For me, this was exactly what had happened. For so long, this trip had been ‘way off in the distance’ – and I hadn’t seen it coming round. Yet, all of a sudden, I’m three weeks away from leaving, and I was hit with how little I knew about the whole trip – and was overwhelmed by it all.
I’ve said it before – I like to be in control. But this time, I can’t. At least, not fully.
There are things I still don’t know – and probably won’t know until I’m there, and living the experience. I’ve done my best to calm the anxiety – by writing lists, asking questions, and spending time in prayer.
Because ultimately, I shouldn’t be in control anyway. God is.
And although in human terms, that’s incredibly hard to get your head round, if I think about it – it’s far better. That the God who is more powerful than we can ever understand or imagine, is working ALL things together for the good of those who love him (Romans 8:28) – I don’t need to be afraid.
So that poses the question – and in many ways a challenge. Am I willing to surrender control, and learn to trust fully – even when I don’t understand, or know what’s going on; when internally my brain is screaming at me – can I lay that all down in the care of the one who does know?
I’m not trying to write this off as a simple, quick-fix solution. I know just how hard it is – and how many times I have to make that decision. It’s a constant journey, but I’m holding fast to the truth that anything in my own strength wouldn’t get me very far.
‘If God is for us, who can ever be against us?’ – Romans 8:31
Even as I’m writing this post, I’m having a day where this is a real struggle. The unknowns feel overwhelming, and I’m being pushed far beyond my comfort zones. That said, I don’t want to let anxiety win.
I’ve been out and about this afternoon, in amongst writing this post, and this came to mind.
“The Lord himself goes before you and will be with you; he will never leave you nor forsake you. Do not be afraid; do not be discouraged.” – Deuteronomy 31:8
That verse, and the song Guardian.
And I guess when it comes down to it, this is what I need to remember.
Even if I don’t know what’s going on, God does.
Even if I’m feeling overwhelmed, God’s got a plan.
Even if I’m feeling alone, God’s always there.
“So do not fear, for I am with you;
do not be dismayed, for I am your God.
I will strengthen you and help you;
I will uphold you with my righteous right hand.”
It’s not all sorted with a quick fix. There are days when it’s far more challenging than others. But, in a few weeks, I’ll hopefully be looking back on this saying “What on earth were you worried about?”… Because often that’s the way it works.
For now though, and during this week in the lead up to leaving, this is my aim. In dealing with the unknown, the anxiety, and the build-up, this is what I’m looking to.
“Have I not commanded you? Be strong and courageous. Do not be afraid; do not be discouraged, for the Lord your God will be with you wherever you go.” – Joshua 1:9
“Do not be anxious about anything, but in every situation, by prayer and petition, with thanksgiving, present your requests to God.
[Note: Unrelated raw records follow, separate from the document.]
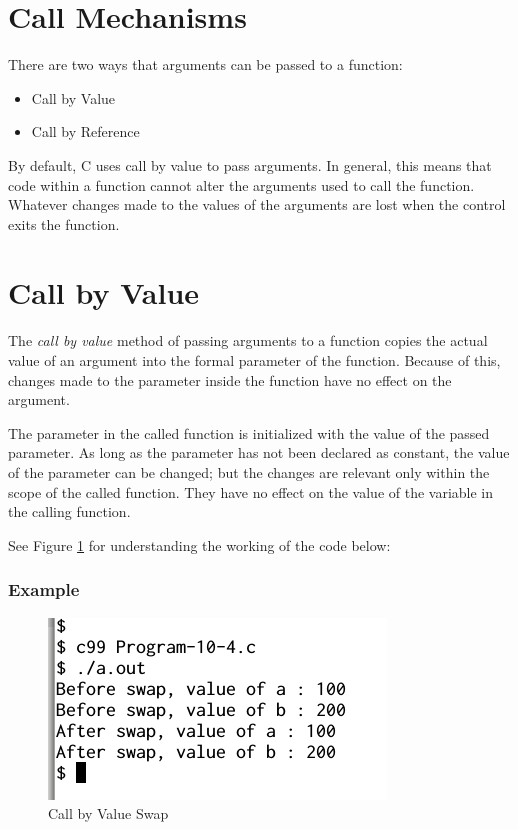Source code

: \documentclass[11pt,a4paper]{article}
\begin{document}
\section*{Call Mechanisms}
There are two ways that arguments can be passed to a function:
\begin{itemize}
\item Call by Value
\item Call by Reference
\end{itemize}

By default, C uses call by value to pass arguments. In general, this means that code within a function cannot alter the arguments used to call the function. Whatever changes made to the values of the arguments are lost when the control exits the function.

\section*{Call by Value}
The \emph{call by value} method of passing arguments to a function copies the actual value of an argument into the formal parameter of the function. Because of this, changes made to the parameter inside the function have no effect on the argument.

The parameter in the called function is initialized with the value of the passed parameter. As long as the parameter has not been declared as constant, the value of the parameter can be changed; but the changes are relevant only within the scope of the called function. They have no effect on the value of the variable in the calling function.

See Figure \ref{output-10-4} for understanding the working of the code below:
 
\subsubsection*{Example}
 


\begin{figure}[ht]
\begin{center}
\includegraphics[scale=0.6]{Output-10-4.png}
\caption{Call by Value Swap}
\label{output-10-4}
\end{center}
\end{figure}
\end{document}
And the peace of God, which transcends all understanding, will guard your hearts and your minds in Christ Jesus.” – Philippians 4:6-7
Because, this is true. That peace (which we can’t understand) is real. Really real. And prayer works. So, even if I’m feeling overwhelmed, I’m going to call out to the one who made me – because He knows what’s going on.
I know this is a long one – but some of this is just part of real life, at least for me. And if any of these truths can help or encourage others, then I’m just glad to be able to share them. Finally, if any of you are the praying kind: I’d really appreciate your prayers over the next few weeks as I step out of what I know, and step in-to what God’s called me to do.